# Task directions:
Pull every line that holds the word "conditions" from the entries.

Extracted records
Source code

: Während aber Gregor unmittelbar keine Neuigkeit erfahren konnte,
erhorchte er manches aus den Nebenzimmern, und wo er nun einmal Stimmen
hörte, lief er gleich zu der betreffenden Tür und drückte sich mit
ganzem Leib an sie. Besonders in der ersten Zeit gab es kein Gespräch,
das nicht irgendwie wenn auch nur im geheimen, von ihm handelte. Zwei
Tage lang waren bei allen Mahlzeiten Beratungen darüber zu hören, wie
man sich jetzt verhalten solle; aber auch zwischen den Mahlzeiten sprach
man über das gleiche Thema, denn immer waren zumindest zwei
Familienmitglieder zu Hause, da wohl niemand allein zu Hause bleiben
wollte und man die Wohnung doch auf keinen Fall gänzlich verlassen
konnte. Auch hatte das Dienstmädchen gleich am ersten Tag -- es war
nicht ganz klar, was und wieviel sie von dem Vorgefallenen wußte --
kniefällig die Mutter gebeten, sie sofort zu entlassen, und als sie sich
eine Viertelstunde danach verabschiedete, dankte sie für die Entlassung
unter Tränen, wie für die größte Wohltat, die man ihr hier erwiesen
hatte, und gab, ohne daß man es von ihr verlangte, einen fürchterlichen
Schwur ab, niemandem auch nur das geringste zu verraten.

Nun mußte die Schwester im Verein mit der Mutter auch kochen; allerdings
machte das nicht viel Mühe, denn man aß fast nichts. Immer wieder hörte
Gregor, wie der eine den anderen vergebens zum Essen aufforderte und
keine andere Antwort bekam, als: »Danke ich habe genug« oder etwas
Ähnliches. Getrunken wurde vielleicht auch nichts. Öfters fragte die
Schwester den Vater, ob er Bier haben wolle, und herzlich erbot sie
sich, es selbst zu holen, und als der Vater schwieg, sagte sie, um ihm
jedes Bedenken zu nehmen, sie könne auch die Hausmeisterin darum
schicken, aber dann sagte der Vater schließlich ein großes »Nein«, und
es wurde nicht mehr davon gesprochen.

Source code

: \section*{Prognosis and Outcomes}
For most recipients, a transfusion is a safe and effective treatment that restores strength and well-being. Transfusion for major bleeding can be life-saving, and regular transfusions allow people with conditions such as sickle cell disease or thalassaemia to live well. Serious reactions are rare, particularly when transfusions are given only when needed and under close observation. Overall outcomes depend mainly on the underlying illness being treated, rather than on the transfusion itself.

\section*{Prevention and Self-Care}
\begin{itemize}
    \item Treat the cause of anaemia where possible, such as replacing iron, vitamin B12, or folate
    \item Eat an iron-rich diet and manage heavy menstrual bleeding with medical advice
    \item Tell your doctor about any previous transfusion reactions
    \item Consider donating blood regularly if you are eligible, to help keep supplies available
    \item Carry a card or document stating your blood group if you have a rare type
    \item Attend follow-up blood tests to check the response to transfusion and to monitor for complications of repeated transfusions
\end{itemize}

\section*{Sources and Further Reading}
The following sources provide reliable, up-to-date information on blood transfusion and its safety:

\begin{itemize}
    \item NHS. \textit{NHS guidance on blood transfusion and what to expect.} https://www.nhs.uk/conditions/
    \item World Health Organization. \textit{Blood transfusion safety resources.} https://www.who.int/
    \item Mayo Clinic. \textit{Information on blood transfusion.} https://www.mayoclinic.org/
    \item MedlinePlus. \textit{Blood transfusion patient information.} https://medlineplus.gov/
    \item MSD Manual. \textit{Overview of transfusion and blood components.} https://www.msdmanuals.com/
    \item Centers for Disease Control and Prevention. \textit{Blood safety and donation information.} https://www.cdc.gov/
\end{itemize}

# Output for this task:
For most recipients, a transfusion is a safe and effective treatment that restores strength and well-being. Transfusion for major bleeding can be life-saving, and regular transfusions allow people with conditions such as sickle cell disease or thalassaemia to live well. Serious reactions are rare, particularly when transfusions are given only when needed and under close observation. Overall outcomes depend mainly on the underlying illness being treated, rather than on the transfusion itself.
    \item NHS. \textit{NHS guidance on blood transfusion and what to expect.} https://www.nhs.uk/conditions/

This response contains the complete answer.